Na última quinta-feira (15), a Comissão de Empresa das Funcionárias e dos Funcionários do Banco do Brasil (CEBB) se reuniu com a direção do Banco do Brasil para discutir a situação das horas negativas acumuladas durante a pandemia de covid-19. O acordo firmado entre as partes para a compensação dessas horas vence no próximo dia 31 de maio e prevê que a partir dessa data, as funcionárias e os funcionários que não conseguiram realizar toda a compensação terão que pagar as horas pendentes.

Durante a reunião, os representantes das funcionárias e dos funcionários apresentaram ao banco relatos de trabalhadoras e trabalhadores que enfrentam dificuldades para quitar o saldo de horas negativas, especialmente quem tem filhos menores ou cuida de pessoas idosas ou adoecidas. A situação das mães solo foi destacada como uma das mais críticas. Para essas trabalhadoras, a exigência de jornada adicional para compensar as horas significaria ainda mais sobrecarga, além do desafio de reorganizar a rotina de cuidados com a família tendo que contar com rede de apoio para ficar mais tempo no trabalho – e o pagamento direto das horas comprometeria ainda mais a renda familiar.

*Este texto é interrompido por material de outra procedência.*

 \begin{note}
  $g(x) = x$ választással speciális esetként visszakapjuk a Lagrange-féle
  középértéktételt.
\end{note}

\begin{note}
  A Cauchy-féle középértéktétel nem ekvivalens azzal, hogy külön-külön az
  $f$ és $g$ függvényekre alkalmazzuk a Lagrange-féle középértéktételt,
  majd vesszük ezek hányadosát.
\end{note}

“É preciso sensibilidade para lidar com esse tema. O banco precisa considerar os impactos que esses descontos terão na vida de milhares de pessoas, principalmente mães solo e trabalhadores com responsabilidades de cuidado. Não é justo que, após tudo o que enfrentamos na pandemia, essas famílias sejam penalizadas financeiramente por não conseguirem cumprir integralmente a compensação”, afirmou Fernanda Lopes, coordenadora da CEBB.

Outro ponto debatido foi a situação de funcionárias e funcionários pertencentes a grupamentos com regras específicas no acordo anterior, como pessoas com deficiência, pais e mães de pessoas com deficiência, e pessoas que integravam o grupo de risco da covid-19. Esses trabalhadores tinham o compromisso de compensar apenas 30% do total das horas devidas — e os 70% restantes seriam anistiados caso a meta fosse atingida. Os representantes dos trabalhadores alertaram, porém, que há casos em que o banco pretende descontar a totalidade das horas, mesmo de quem não conseguiu atingir os 30% mínimos. A orientação é que, nesses casos, os descontos sejam proporcionais apenas ao que foi efetivamente compensado, preservando o critério do acordo anterior.

A representação sindical sugeriu que o banco crie uma linha específica de crédito para funcionárias e funcionários que eventualmente precisem arcar com o pagamento das horas negativas. Além disso, solicitaram que o banco limite a dedução em folha a, no máximo, 30% da renda mensal das pessoas afetadas, para evitar impactos financeiros mais severos.

O banco ficou de dar um retorno sobre as propostas apresentadas. Os representantes dos funcionários e funcionárias reforçaram que a busca por uma solução justa e equilibrada para todas e todos é prioridade neste momento.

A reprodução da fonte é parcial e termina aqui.